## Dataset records
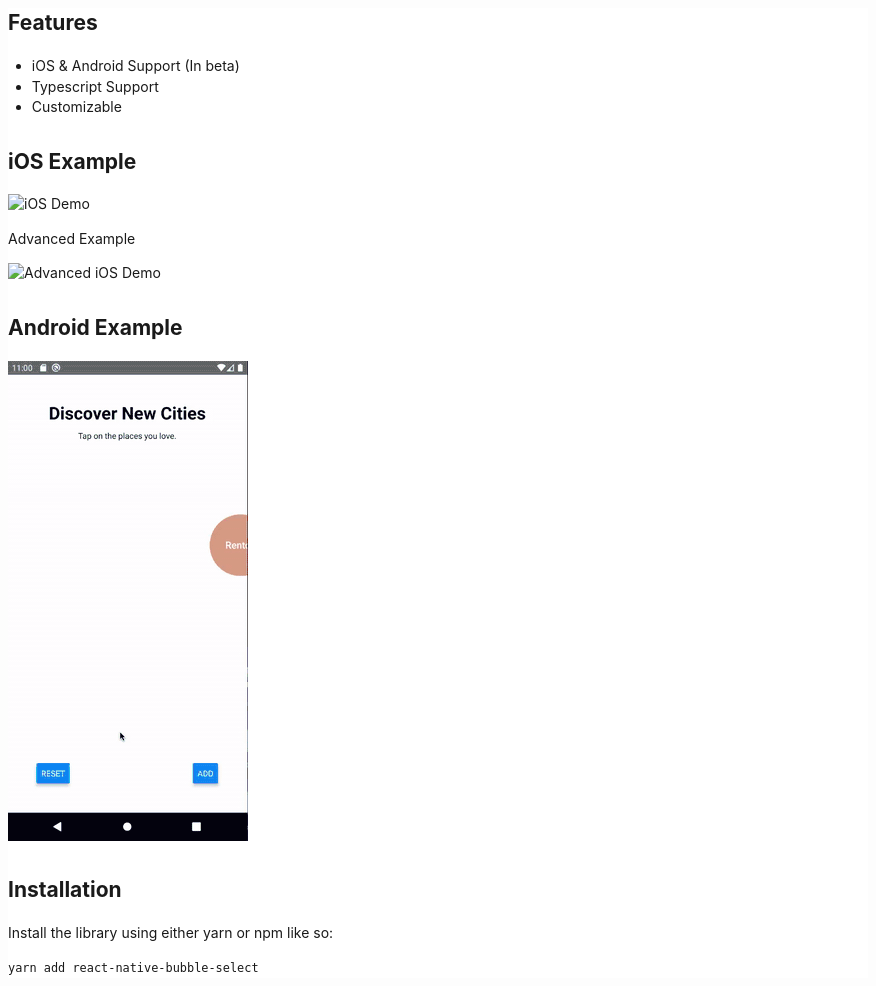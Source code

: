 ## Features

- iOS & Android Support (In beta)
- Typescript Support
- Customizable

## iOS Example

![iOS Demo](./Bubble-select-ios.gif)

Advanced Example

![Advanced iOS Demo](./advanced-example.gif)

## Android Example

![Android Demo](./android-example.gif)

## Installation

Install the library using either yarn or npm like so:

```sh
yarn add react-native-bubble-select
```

## Work required
A single figure, the number of lines above with the word "Advanced", is the whole answer.

## Response to this exercise
2